Task goal: Only the lines holding the word "commands" are wanted; copy each of them from the listing.

Listed records:
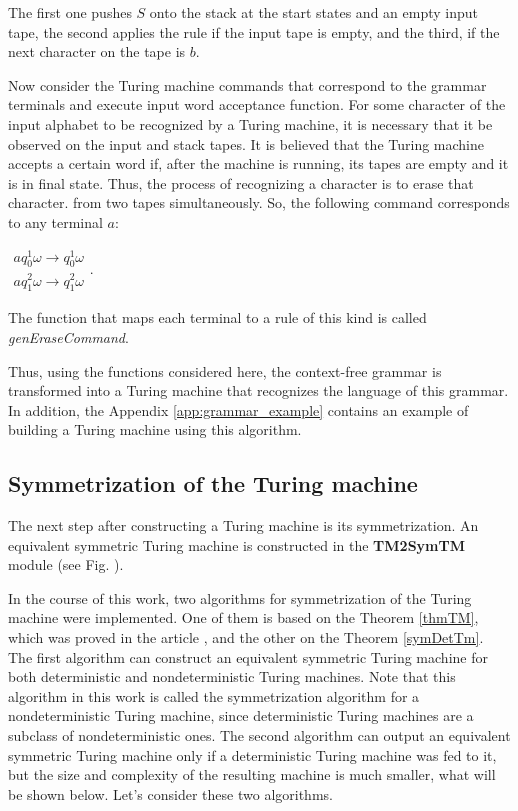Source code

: \documentclass[conference]{IEEEtran}
\theoremstyle{definition}
\begin{document}
The first one pushes $ S $ onto the stack at the start states and an empty input tape, the second applies the rule if the input tape is empty, and the third, if the next character on the tape is $ b $.

Now consider the Turing machine commands that correspond to the grammar terminals and execute
input word acceptance function. For some character of the input alphabet to be recognized
by a Turing machine, it is necessary that it be observed on the input and stack tapes. It is believed that
the Turing machine accepts a certain word if, after the machine is running, its tapes are empty and it is in
final state. Thus, the process of recognizing a character is to erase that character.
from two tapes simultaneously. So, the following command corresponds to any terminal $ a $:

$\begin{array}{lcl}
    a q_0^1 \omega \to q_0^1 \omega \\
    a q_1^2 \omega \to q_1^2 \omega 
\end{array}$. 

The function that maps each terminal to a rule of this kind is called \textit{genEraseCommand}.

Thus, using the functions considered here, the context-free grammar is transformed into a Turing machine that recognizes the language of this grammar. In addition, the Appendix \ref{app:grammar_example} contains an example of building a Turing machine using this algorithm.

\subsection{Symmetrization of the Turing machine}

The next step after constructing a Turing machine is its symmetrization. An equivalent symmetric Turing machine is constructed in the \textbf{TM2SymTM} module (see Fig. ).

In the course of this work, two algorithms for symmetrization of the Turing machine were implemented. One of them is based on the Theorem \ref{thmTM}, which was proved in the article \cite{Sapir}, and the other on the Theorem \ref{symDetTm}. The first algorithm can construct an equivalent symmetric Turing machine for both deterministic and nondeterministic Turing machines. Note that this algorithm in this work is called the symmetrization algorithm for a nondeterministic Turing machine, since deterministic Turing machines are a subclass of nondeterministic ones. The second algorithm can output an equivalent symmetric Turing machine only if a deterministic Turing machine was fed to it, but the size and complexity of the resulting machine is much smaller, what will be shown below. Let's consider these two algorithms.
\end{document}
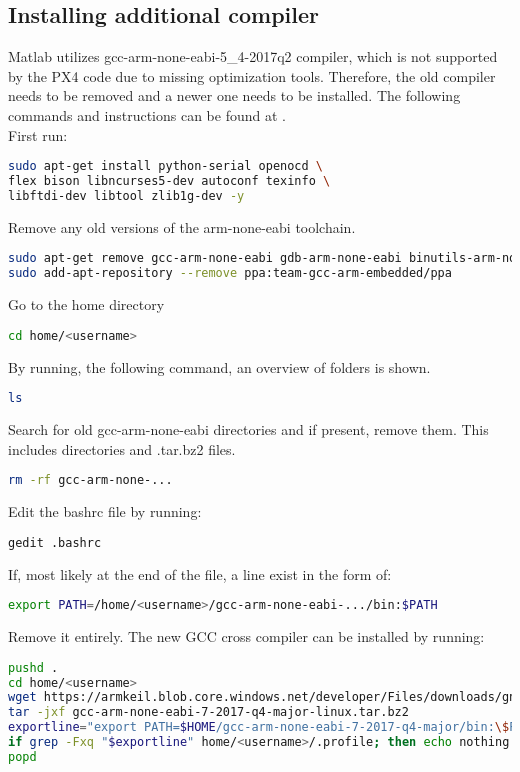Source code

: \subsection{Installing additional compiler}
Matlab utilizes gcc-arm-none-eabi-5\_4-2017q2 compiler, which is not supported by the PX4 code due to missing optimization tools. Therefore, the old compiler needs to be removed and a newer one needs to be installed. The following commands and instructions can be found at \cite{GCC_Compiler}.\\
First run:
\begin{lstlisting}[language=sh]
sudo apt-get install python-serial openocd \
flex bison libncurses5-dev autoconf texinfo \
libftdi-dev libtool zlib1g-dev -y
\end{lstlisting}
Remove any old versions of the arm-none-eabi toolchain.
\begin{lstlisting}[language=sh]
sudo apt-get remove gcc-arm-none-eabi gdb-arm-none-eabi binutils-arm-none-eabi gcc-arm-embedded
sudo add-apt-repository --remove ppa:team-gcc-arm-embedded/ppa
\end{lstlisting}
Go to the home directory
\begin{lstlisting}[language=sh]
cd home/<username>
\end{lstlisting}
By running, the following command, an overview of folders is shown.
\begin{lstlisting}[language=sh]
ls
\end{lstlisting}
Search for old gcc-arm-none-eabi directories and if present, remove them. This includes directories and .tar.bz2 files.
\begin{lstlisting}[language=sh]
rm -rf gcc-arm-none-...
\end{lstlisting}
Edit the bashrc file by running:
\begin{lstlisting}[language=sh]
gedit .bashrc
\end{lstlisting}
If, most likely at the end of the file, a line exist in the form of:
\begin{lstlisting}[language=sh]
export PATH=/home/<username>/gcc-arm-none-eabi-.../bin:$PATH
\end{lstlisting}
Remove it entirely. The new GCC cross compiler can be installed by running:
\begin{lstlisting}[language=sh, breaklines=true]
pushd .
cd home/<username>
wget https://armkeil.blob.core.windows.net/developer/Files/downloads/gnu-rm /7-2017q4/gcc-arm-none-eabi-7-2017-q4-major-linux.tar.bz2
tar -jxf gcc-arm-none-eabi-7-2017-q4-major-linux.tar.bz2
exportline="export PATH=$HOME/gcc-arm-none-eabi-7-2017-q4-major/bin:\$PATH"
if grep -Fxq "$exportline" home/<username>/.profile; then echo nothing to do ; else echo $exportline >> home/<username>/.profile; fi
popd
\end{lstlisting}
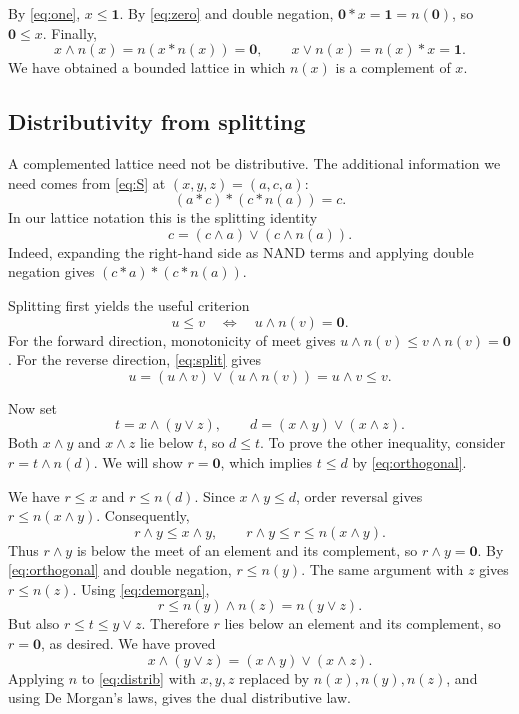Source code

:\documentclass[11pt,a4paper]{article}
\newcommand{\one}{\mathbf{1}}
\newcommand{\zero}{\mathbf{0}}
\begin{document}
By \eqref{eq:one}, $x\leq\one$. By \eqref{eq:zero} and double negation,
$\zero*x=\one=n(\zero)$, so $\zero\leq x$.
Finally,
\begin{equation}
 x\wedge n(x)=n(x*n(x))=\zero,\qquad
 x\vee n(x)=n(x)*x=\one.\label{eq:complement}
\end{equation}
We have obtained a bounded lattice in which $n(x)$ is a complement of $x$.

\subsection{Distributivity from splitting}
A complemented lattice need not be distributive. The additional information
we need comes from \eqref{eq:S} at $(x,y,z)=(a,c,a)$:
\[
 (a*c)*(c*n(a))=c.
\]
In our lattice notation this is the splitting identity
\begin{equation}
 \boxed{c=(c\wedge a)\vee(c\wedge n(a)).}\label{eq:split}
\end{equation}
Indeed, expanding the right-hand side as NAND terms and applying double
negation gives $(c*a)*(c*n(a))$.

Splitting first yields the useful criterion
\begin{equation}
 u\leq v\quad\Longleftrightarrow\quad u\wedge n(v)=\zero.
 \label{eq:orthogonal}
\end{equation}
For the forward direction, monotonicity of meet gives
$u\wedge n(v)\leq v\wedge n(v)=\zero$.
For the reverse direction, \eqref{eq:split} gives
\[
 u=(u\wedge v)\vee(u\wedge n(v))=u\wedge v\leq v.
\]

Now set
\[
 t=x\wedge(y\vee z),\qquad
 d=(x\wedge y)\vee(x\wedge z).
\]
Both $x\wedge y$ and $x\wedge z$ lie below $t$, so $d\leq t$.
To prove the other inequality, consider $r=t\wedge n(d)$.
We will show $r=\zero$, which implies $t\leq d$ by
\eqref{eq:orthogonal}.

We have $r\leq x$ and $r\leq n(d)$. Since $x\wedge y\leq d$,
order reversal gives $r\leq n(x\wedge y)$. Consequently,
\[
 r\wedge y\leq x\wedge y,
 \qquad
 r\wedge y\leq r\leq n(x\wedge y).
\]
Thus $r\wedge y$ is below the meet of an element and its complement,
so $r\wedge y=\zero$. By \eqref{eq:orthogonal} and double negation,
$r\leq n(y)$. The same argument with $z$ gives $r\leq n(z)$.
Using \eqref{eq:demorgan},
\[
 r\leq n(y)\wedge n(z)=n(y\vee z).
\]
But also $r\leq t\leq y\vee z$. Therefore $r$ lies below an element
and its complement, so $r=\zero$, as desired.
We have proved
\begin{equation}
 x\wedge(y\vee z)=(x\wedge y)\vee(x\wedge z).\label{eq:distrib}
\end{equation}
Applying $n$ to \eqref{eq:distrib} with $x,y,z$ replaced by
$n(x),n(y),n(z)$, and using De Morgan's laws, gives the dual
distributive law.
\end{document}

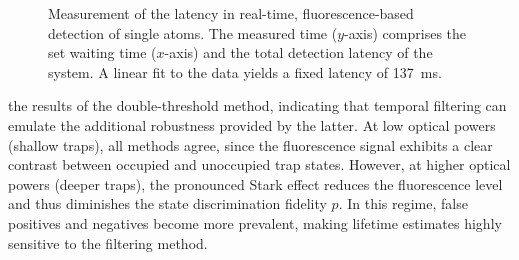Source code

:\documentclass[../Thesis-IJspeert.tex]{subfiles}
\begin{document}
\begin{figure}
	\vspace{0.8em}
	\centering
	\caption[Measurement of the latency in real-time, fluorescence-based atom detection]{Measurement of the latency in real-time, fluorescence-based detection of single atoms. The measured time ($y$-axis) comprises the set waiting time ($x$-axis) and the total detection latency of the system. A linear fit to the data yields a fixed latency of \SI{137}{\milli\second}.}
	\label{fig:latency} 
\end{figure}
the results of the double-threshold method, indicating that temporal filtering can emulate the additional robustness provided by the latter. At low optical powers (shallow traps), all methods agree, since the fluorescence signal exhibits a clear contrast between occupied and unoccupied trap states. However, at higher optical powers (deeper traps), the pronounced Stark effect reduces the fluorescence level and thus diminishes the state discrimination fidelity $p$. In this regime, false positives and negatives become more prevalent, making lifetime estimates highly sensitive to the filtering method.
\end{document}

Exercise answer:
Now consider the Turing machine commands that correspond to the grammar terminals and execute
Matlab utilizes gcc-arm-none-eabi-5\_4-2017q2 compiler, which is not supported by the PX4 code due to missing optimization tools. Therefore, the old compiler needs to be removed and a newer one needs to be installed. The following commands and instructions can be found at \cite{GCC_Compiler}.\\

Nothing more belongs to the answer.